Qatar 2022 organisers slam latest ITUC report as incorrect and a smear campaign

construction in Qatar

By Andrew Warshaw
March 17 – Qatar’s World Cup organisers, buffeted by constant attacks about the country’s human rights record, have gone on the offensive by branding the latest report into the mistreatment of workers as a smear campaign “riddled with factual errors”.

The Gulf state has been under mounting pressure to improve the living conditions of migrant workers building the infrastructure for 2022 and to reform the antiquated kafala system of tied employment.

Until now, 2022 officials have been relatively restrained when it comes to reacting to criticism, acknowledging workers’ rights shortcomings and insisting improvements will be put in place.

But with FIFA’s executive committee addressing the highly sensitive issue at a key meeting later this week, Qatar have been quick to respond to a new survey by the International Trade Union Confederation.

The ITUC said its general secretary, Sharan Burrow, found during a recent site visit to Al-Wakrah, Qatar’s first World Cup venue being constructed, that “38 World Cup workers from India, Nepal and Thailand (are) living in squalor with mattresses on the floor in makeshift rooms underneath the bleachers or stadium seats.”

“Qatar is a government which takes no responsibility for workers, and its response to public criticism is focused on public relations,” Burrow added.

But in a hard-hitting response, Qatar’s Supreme Committee for Delivery and Legacy said the ITUC report was factually inaccurate and was a deliberate attempt to “discredit the positive work” that is being done.

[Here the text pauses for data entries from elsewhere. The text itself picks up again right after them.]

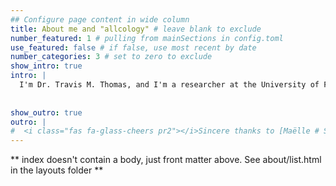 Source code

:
 ```yaml
---
## Configure page content in wide column
title: About me and "allcology" # leave blank to exclude
number_featured: 1 # pulling from mainSections in config.toml
use_featured: false # if false, use most recent by date
number_categories: 3 # set to zero to exclude
show_intro: true
intro: |
  I'm Dr. Travis M. Thomas, and I'm a researcher at the University of Florida. I'm interested in all-things-ecology & technology. I can be found at the intersection of modern solutions and age old problems. 
  
 
show_outro: true
outro: |
#  <i class="fas fa-glass-cheers pr2"></i>Sincere thanks to [Maëlle # Salmon](https://masalmon.eu/) for her help #naming this Hugo #theme!
---
```


** index doesn't contain a body, just front matter above.
See about/list.html in the layouts folder ** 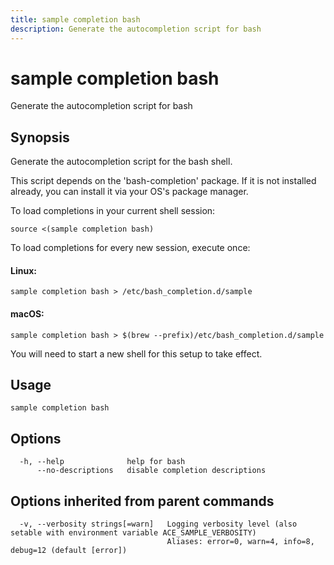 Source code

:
 ```yaml
---
title: sample completion bash
description: Generate the autocompletion script for bash
---
```


<!--
This documentation is auto generated by a script.
Please do not edit this file directly.
-->

<!-- markdownlint-disable-next-line single-title -->
# sample completion bash

Generate the autocompletion script for bash

## Synopsis

Generate the autocompletion script for the bash shell.

This script depends on the 'bash-completion' package.
If it is not installed already, you can install it via your OS's package manager.

To load completions in your current shell session:

	source <(sample completion bash)

To load completions for every new session, execute once:

#### Linux:

	sample completion bash > /etc/bash_completion.d/sample

#### macOS:

	sample completion bash > $(brew --prefix)/etc/bash_completion.d/sample

You will need to start a new shell for this setup to take effect.


## Usage

```plaintext
sample completion bash
```

## Options

```plaintext
  -h, --help              help for bash
      --no-descriptions   disable completion descriptions
```

## Options inherited from parent commands

```plaintext
  -v, --verbosity strings[=warn]   Logging verbosity level (also setable with environment variable ACE_SAMPLE_VERBOSITY)
                                   Aliases: error=0, warn=4, info=8, debug=12 (default [error])
```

The committee acknowledged the “far-reaching and extremely complex” challenges but attacked an entire section of the ITUC report as being “littered with factual errors.”

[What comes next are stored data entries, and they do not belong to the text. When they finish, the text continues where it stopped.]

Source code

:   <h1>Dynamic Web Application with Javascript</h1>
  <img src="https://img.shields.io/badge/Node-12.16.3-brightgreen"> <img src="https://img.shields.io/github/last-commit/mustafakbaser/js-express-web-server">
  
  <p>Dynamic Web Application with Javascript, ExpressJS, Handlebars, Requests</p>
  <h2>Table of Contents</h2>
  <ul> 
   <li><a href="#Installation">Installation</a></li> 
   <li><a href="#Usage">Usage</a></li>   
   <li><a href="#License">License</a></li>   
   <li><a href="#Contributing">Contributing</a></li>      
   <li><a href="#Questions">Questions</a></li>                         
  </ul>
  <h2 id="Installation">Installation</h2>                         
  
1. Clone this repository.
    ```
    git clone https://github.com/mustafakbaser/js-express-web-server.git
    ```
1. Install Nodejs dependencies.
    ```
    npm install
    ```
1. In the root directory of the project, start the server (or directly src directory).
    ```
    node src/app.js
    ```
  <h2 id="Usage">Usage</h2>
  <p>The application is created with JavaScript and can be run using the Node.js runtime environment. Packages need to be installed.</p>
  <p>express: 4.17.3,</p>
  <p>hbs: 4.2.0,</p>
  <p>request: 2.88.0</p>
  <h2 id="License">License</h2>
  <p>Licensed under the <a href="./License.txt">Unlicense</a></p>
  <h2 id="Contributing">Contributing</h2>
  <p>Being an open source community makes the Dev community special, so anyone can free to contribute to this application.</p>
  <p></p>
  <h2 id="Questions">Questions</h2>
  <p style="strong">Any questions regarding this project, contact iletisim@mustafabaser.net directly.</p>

The Qataris claim the ITUC report referred to accommodation not being used by construction workers, adding that they were in fact being housed in refurbished accommodation which the ITUC never visited or requested to do so.

Qatar in February published a detailed set of guidelines aimed at protecting the rights of thousands of expatriate workers employed on its construction projects. The same month, the Indian embassy in Doha was reported as saying 450 of its nationals had died in almost two years in Qatar whilst an official at the Nepalese embassy told AFP in January that 191 deaths had been registered in 2013, many of them from “unnatural” heart failure.

But World Cup organisers said significant measures were being adopted to meet international employment standards and denounced the ITUC’s anti-Qatar agenda.

“Our Workers’ Welfare Standards clearly regulate working and living conditions and are being implemented on our first stadium and accommodation sites… Since January 2014, the Supreme Committee’s Workers’ Welfare Committee has conducted three successful inspections to enforce and monitor this implementation,” their statement said.

“The International Trade Union Confederation’s statement that our standards have no credible enforcement mechanism is hence both incorrect and misleading.

“We know that there are issues. While this process of change is not something that can be achieved overnight, we have the will and the commitment to see it through.”